> [Instructions to follow]: Please print the entries below exactly, from the line with "另外一个更重要的是，我们把我" through the line with "所有后续的这些，都是因为这两", including both of those lines and leaving out all others.

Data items

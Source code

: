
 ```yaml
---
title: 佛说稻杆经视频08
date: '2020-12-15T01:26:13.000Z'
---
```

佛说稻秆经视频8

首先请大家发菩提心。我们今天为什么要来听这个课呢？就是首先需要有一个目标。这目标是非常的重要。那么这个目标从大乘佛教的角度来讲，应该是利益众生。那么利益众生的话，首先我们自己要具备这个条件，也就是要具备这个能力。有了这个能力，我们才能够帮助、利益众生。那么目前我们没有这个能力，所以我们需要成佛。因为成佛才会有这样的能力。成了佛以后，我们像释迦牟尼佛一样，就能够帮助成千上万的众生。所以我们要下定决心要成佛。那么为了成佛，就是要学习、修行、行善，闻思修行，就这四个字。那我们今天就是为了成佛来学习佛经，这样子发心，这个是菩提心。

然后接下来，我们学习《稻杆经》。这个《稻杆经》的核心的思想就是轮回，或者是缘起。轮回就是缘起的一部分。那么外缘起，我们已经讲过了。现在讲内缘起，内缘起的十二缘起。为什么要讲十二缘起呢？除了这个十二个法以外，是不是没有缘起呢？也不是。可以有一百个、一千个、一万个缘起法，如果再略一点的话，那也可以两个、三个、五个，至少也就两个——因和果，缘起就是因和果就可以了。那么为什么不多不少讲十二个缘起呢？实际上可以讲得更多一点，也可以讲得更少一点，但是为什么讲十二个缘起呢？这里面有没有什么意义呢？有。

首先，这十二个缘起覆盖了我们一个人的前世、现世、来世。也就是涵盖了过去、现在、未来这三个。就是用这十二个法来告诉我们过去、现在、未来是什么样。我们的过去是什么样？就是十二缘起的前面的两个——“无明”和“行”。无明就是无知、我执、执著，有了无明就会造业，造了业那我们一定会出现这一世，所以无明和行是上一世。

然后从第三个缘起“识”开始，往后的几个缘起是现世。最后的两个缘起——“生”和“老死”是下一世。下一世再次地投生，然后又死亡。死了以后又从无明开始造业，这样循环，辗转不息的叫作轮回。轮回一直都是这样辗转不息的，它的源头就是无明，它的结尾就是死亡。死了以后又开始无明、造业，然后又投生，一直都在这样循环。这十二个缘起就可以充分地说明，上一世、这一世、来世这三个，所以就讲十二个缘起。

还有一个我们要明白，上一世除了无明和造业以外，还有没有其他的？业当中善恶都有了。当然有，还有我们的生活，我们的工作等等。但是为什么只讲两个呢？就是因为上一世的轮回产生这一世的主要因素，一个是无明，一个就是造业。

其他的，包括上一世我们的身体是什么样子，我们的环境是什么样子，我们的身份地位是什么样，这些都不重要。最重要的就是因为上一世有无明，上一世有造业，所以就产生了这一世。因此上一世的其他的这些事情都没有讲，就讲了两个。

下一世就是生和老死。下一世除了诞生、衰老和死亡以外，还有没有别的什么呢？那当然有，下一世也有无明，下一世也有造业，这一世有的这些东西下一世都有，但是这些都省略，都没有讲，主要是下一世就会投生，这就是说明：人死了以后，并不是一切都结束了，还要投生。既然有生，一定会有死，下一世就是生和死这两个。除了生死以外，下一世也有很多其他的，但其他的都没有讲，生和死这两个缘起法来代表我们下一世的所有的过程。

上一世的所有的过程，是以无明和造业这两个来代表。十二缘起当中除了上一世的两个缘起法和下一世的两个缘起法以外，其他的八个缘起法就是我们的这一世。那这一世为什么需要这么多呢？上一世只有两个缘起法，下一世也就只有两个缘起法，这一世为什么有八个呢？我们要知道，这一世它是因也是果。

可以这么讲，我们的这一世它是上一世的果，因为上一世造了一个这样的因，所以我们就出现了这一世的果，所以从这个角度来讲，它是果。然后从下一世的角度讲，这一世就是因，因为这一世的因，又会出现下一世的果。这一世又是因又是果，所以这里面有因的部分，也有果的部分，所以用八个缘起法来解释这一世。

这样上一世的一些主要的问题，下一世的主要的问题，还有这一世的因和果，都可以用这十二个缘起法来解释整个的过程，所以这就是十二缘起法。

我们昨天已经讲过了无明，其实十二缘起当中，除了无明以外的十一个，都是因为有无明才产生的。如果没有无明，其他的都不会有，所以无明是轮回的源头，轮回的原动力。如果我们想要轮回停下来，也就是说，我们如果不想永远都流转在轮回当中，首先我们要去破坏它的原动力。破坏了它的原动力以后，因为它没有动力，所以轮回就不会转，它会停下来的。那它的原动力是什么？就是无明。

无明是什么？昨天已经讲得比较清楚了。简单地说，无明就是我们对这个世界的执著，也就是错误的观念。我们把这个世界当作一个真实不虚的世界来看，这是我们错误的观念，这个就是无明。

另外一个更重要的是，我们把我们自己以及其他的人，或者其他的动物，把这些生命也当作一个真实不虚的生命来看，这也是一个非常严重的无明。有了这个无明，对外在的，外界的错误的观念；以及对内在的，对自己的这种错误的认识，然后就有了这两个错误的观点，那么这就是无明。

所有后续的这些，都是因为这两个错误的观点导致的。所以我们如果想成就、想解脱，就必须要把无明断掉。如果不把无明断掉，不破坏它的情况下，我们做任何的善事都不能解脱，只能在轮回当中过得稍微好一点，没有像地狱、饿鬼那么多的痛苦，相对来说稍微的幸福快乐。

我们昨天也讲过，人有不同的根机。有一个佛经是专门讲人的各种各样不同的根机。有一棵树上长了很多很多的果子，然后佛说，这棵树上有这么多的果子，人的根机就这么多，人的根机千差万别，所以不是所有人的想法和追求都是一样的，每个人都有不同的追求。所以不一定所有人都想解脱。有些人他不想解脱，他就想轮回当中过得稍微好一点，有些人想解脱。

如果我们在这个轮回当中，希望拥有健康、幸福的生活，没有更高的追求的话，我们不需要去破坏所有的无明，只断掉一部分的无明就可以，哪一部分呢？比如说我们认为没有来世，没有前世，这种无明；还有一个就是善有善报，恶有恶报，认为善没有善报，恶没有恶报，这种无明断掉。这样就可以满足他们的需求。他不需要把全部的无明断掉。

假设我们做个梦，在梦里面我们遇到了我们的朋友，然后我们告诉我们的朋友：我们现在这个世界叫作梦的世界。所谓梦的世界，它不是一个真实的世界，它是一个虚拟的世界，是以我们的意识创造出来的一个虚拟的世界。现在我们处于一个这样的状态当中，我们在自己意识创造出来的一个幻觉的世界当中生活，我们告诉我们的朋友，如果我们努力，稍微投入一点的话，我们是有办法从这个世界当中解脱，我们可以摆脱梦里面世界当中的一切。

> [Written reply]:
另外一个更重要的是，我们把我们自己以及其他的人，或者其他的动物，把这些生命也当作一个真实不虚的生命来看，这也是一个非常严重的无明。有了这个无明，对外在的，外界的错误的观念；以及对内在的，对自己的这种错误的认识，然后就有了这两个错误的观点，那么这就是无明。

所有后续的这些，都是因为这两个错误的观点导致的。所以我们如果想成就、想解脱，就必须要把无明断掉。如果不把无明断掉，不破坏它的情况下，我们做任何的善事都不能解脱，只能在轮回当中过得稍微好一点，没有像地狱、饿鬼那么多的痛苦，相对来说稍微的幸福快乐。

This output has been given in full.